Work task: Each entry below should be returned exactly as is, with the pictures removed.

Supplied data:
+++

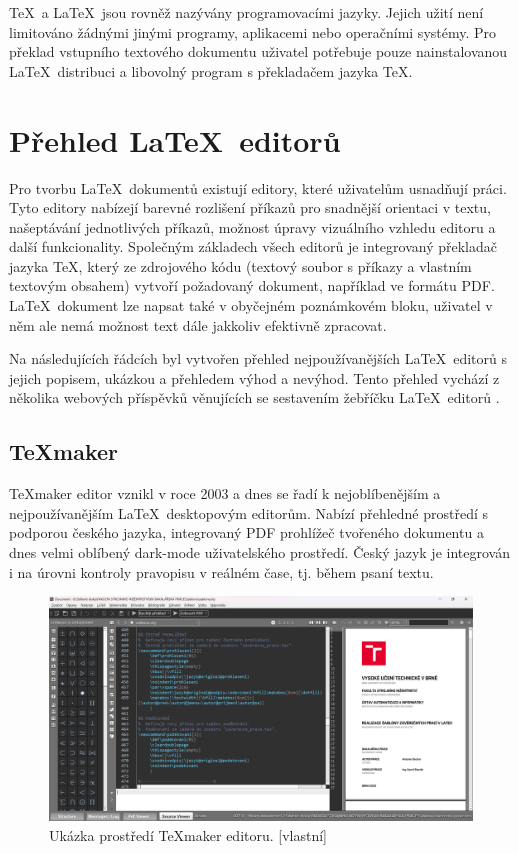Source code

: \TeX\ a \LaTeX\ jsou rovněž nazývány programovacími jazyky. Jejich užití není limitováno žádnými jinými programy, aplikacemi nebo operačními systémy. Pro překlad vstupního textového dokumentu uživatel potřebuje pouze nainstalovanou \LaTeX\ distribuci a libovolný program s překladačem jazyka \TeX. \cite{Kopka}

\section{Přehled \LaTeX\ editorů}
\label{sec:prehled}
Pro tvorbu \LaTeX\ dokumentů existují editory, které uživatelům usnadňují práci. Tyto editory nabízejí barevné rozlišení příkazů pro snadnější orientaci v textu, našeptávání jednotlivých příkazů, možnost úpravy vizuálního vzhledu editoru a další funkcionality. Společným základech všech editorů je integrovaný překladač jazyka \TeX, který ze zdrojového kódu (textový soubor s příkazy a vlastním textovým obsahem) vytvoří požadovaný dokument, například ve formátu PDF. \LaTeX\ dokument lze napsat také v obyčejném poznámkovém bloku, uživatel v něm ale nemá možnost text dále jakkoliv efektivně zpracovat.

Na následujících řádcích byl vytvořen přehled nejpoužívanějších \LaTeX\ editorů s jejich popisem, ukázkou a přehledem výhod a nevýhod. Tento přehled vychází z několika webových příspěvků věnujících se sestavením žebříčku \LaTeX\ editorů \cite{Techpout}\cite{Guru99}\cite{Beebom}.

\subsection{\TeX maker}
\TeX maker editor vznikl v roce 2003 a dnes se řadí k nejoblíbenějším a nejpoužívanějším \LaTeX\ desktopovým editorům. Nabízí přehledné prostředí s podporou českého jazyka, integrovaný PDF prohlížeč tvořeného dokumentu a dnes velmi oblíbený dark-mode uživatelského prostředí. Český jazyk je integrován i na úrovni kontroly pravopisu v reálném čase, tj. během psaní textu. \cite{texmaker}

\begin{figure}[h]
	\centering
	\includegraphics[width=\textwidth]{obrázky/texmaker.png}
	\caption[Ukázka prostředí \TeX maker editoru.]{Ukázka prostředí \TeX maker editoru. [vlastní]}
	\label{fig:texmaker}
\end{figure}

+++

Answer to the exercise:
Source code

: \TeX\ a \LaTeX\ jsou rovněž nazývány programovacími jazyky. Jejich užití není limitováno žádnými jinými programy, aplikacemi nebo operačními systémy. Pro překlad vstupního textového dokumentu uživatel potřebuje pouze nainstalovanou \LaTeX\ distribuci a libovolný program s překladačem jazyka \TeX. \cite{Kopka}

\section{Přehled \LaTeX\ editorů}
\label{sec:prehled}
Pro tvorbu \LaTeX\ dokumentů existují editory, které uživatelům usnadňují práci. Tyto editory nabízejí barevné rozlišení příkazů pro snadnější orientaci v textu, našeptávání jednotlivých příkazů, možnost úpravy vizuálního vzhledu editoru a další funkcionality. Společným základech všech editorů je integrovaný překladač jazyka \TeX, který ze zdrojového kódu (textový soubor s příkazy a vlastním textovým obsahem) vytvoří požadovaný dokument, například ve formátu PDF. \LaTeX\ dokument lze napsat také v obyčejném poznámkovém bloku, uživatel v něm ale nemá možnost text dále jakkoliv efektivně zpracovat.

Na následujících řádcích byl vytvořen přehled nejpoužívanějších \LaTeX\ editorů s jejich popisem, ukázkou a přehledem výhod a nevýhod. Tento přehled vychází z několika webových příspěvků věnujících se sestavením žebříčku \LaTeX\ editorů \cite{Techpout}\cite{Guru99}\cite{Beebom}.

\subsection{\TeX maker}
\TeX maker editor vznikl v roce 2003 a dnes se řadí k nejoblíbenějším a nejpoužívanějším \LaTeX\ desktopovým editorům. Nabízí přehledné prostředí s podporou českého jazyka, integrovaný PDF prohlížeč tvořeného dokumentu a dnes velmi oblíbený dark-mode uživatelského prostředí. Český jazyk je integrován i na úrovni kontroly pravopisu v reálném čase, tj. během psaní textu. \cite{texmaker}

\begin{figure}[h]
	\centering
	\includegraphics[width=\textwidth]{obrázky/texmaker.png}
	\caption[Ukázka prostředí \TeX maker editoru.]{Ukázka prostředí \TeX maker editoru. [vlastní]}
	\label{fig:texmaker}
\end{figure}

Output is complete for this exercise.